On the flipside, the Service Employees International Union, which represents 2 million workers, said people would be subjected to unaffordable prescription drug prices without drug manufacturer coupons to help defray the cost.
"Exorbitant prescription drug prices have led one in five consumers to postpone paying nonmedical bills and one in three consumers to use credit cards more often or spend less on groceries. The proposed change risks rendering the requirement for coverage of prescription drugs meaningless, and we urge you to withdraw it," the union wrote.
The proposed rule also offered examples of how health insurers could introduce value-based insurance design to their exchange plans but said value-based plans wouldn't be preferentially displayed on HealthCare.gov. Some groups urged the CMS rethink its stance against incentivizing the adoption of value-based plans.
The Alliance of Community Health Plans, for example, asked the CMS to create new policies to educate consumers about value-based insurance plans and provide preferential display for plans meeting a minimum set of value-based insurance design principles.

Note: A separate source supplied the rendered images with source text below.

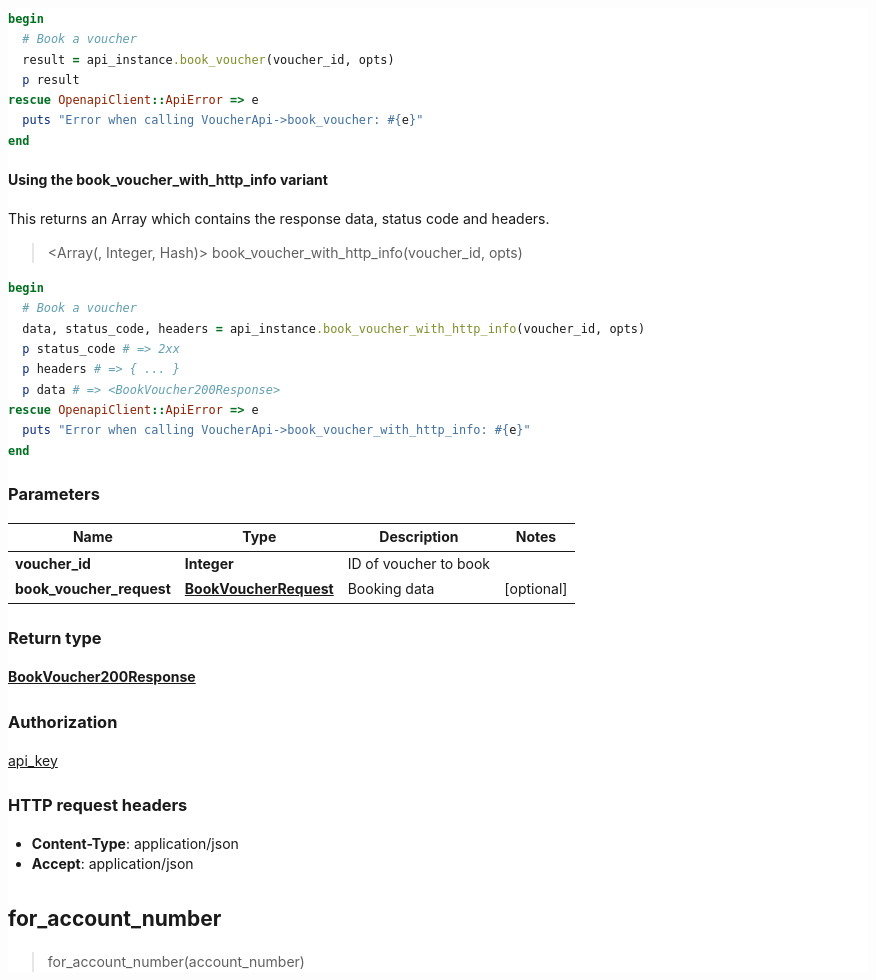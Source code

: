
 ```ruby
begin
  # Book a voucher
  result = api_instance.book_voucher(voucher_id, opts)
  p result
rescue OpenapiClient::ApiError => e
  puts "Error when calling VoucherApi->book_voucher: #{e}"
end
```

#### Using the book_voucher_with_http_info variant

This returns an Array which contains the response data, status code and headers.

> <Array(<BookVoucher200Response>, Integer, Hash)> book_voucher_with_http_info(voucher_id, opts)

```ruby
begin
  # Book a voucher
  data, status_code, headers = api_instance.book_voucher_with_http_info(voucher_id, opts)
  p status_code # => 2xx
  p headers # => { ... }
  p data # => <BookVoucher200Response>
rescue OpenapiClient::ApiError => e
  puts "Error when calling VoucherApi->book_voucher_with_http_info: #{e}"
end
```

### Parameters

| Name | Type | Description | Notes |
| ---- | ---- | ----------- | ----- |
| **voucher_id** | **Integer** | ID of voucher to book |  |
| **book_voucher_request** | [**BookVoucherRequest**](BookVoucherRequest.md) | Booking data | [optional] |

### Return type

[**BookVoucher200Response**](BookVoucher200Response.md)

### Authorization

[api_key](../README.md#api_key)

### HTTP request headers

- **Content-Type**: application/json
- **Accept**: application/json


## for_account_number

> <ForAllAccounts200Response> for_account_number(account_number)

"Without such attention to the value-based insurance plan designs, consumers will likely be unable to properly evaluate these plans over traditional metallic plans and determine their individual value," the ACHP wrote.
However, America's Health Insurance Plans, one of the industry's largest lobbying groups, said designating certain plans as "value-based" could hinder plans that don't conform to certification standards and introduce operational challenges to the exchanges.
"There is no obvious and meaningful way to identify a V-BID plan as such on an exchange website," AHIP wrote.
Other changes included in the proposed rule were very technical. They included numerous changes to the risk adjustment model and a few tweaks to the medical-loss ratio calculation. Many insurers supported the continued transition to recalibrating the risk-adjustment model using enrollee-level data. But New York-based Emblem Health raised concerns about the sheer number of changes to the risk-adjustment model being pitched, which it said could cause market distortions because not all plans have enough resources to make sure providers are accurately reporting patients' conditions.
"Although CMS promises to limit the number of HCC changes in future years, we strongly suggest it reduce the instability in the model for 2021, which is likely to further increase the market power of highly capitalized plans to the detriment of local insurers that are spurring innovation and making markets more competitive," Emblem Health wrote.
While insurers generally supported including wellness incentives in the medical loss ratio calculation, some worried about a change that would require them to deduct prescription drug rebates and other price concessions in the MLR claims calculation. AHIP asked the CMS to make some changes to its proposal to avoid unintentionally double-counting rebates and price concessions retained by insurers, and asked the CMS to delay the change until 2022.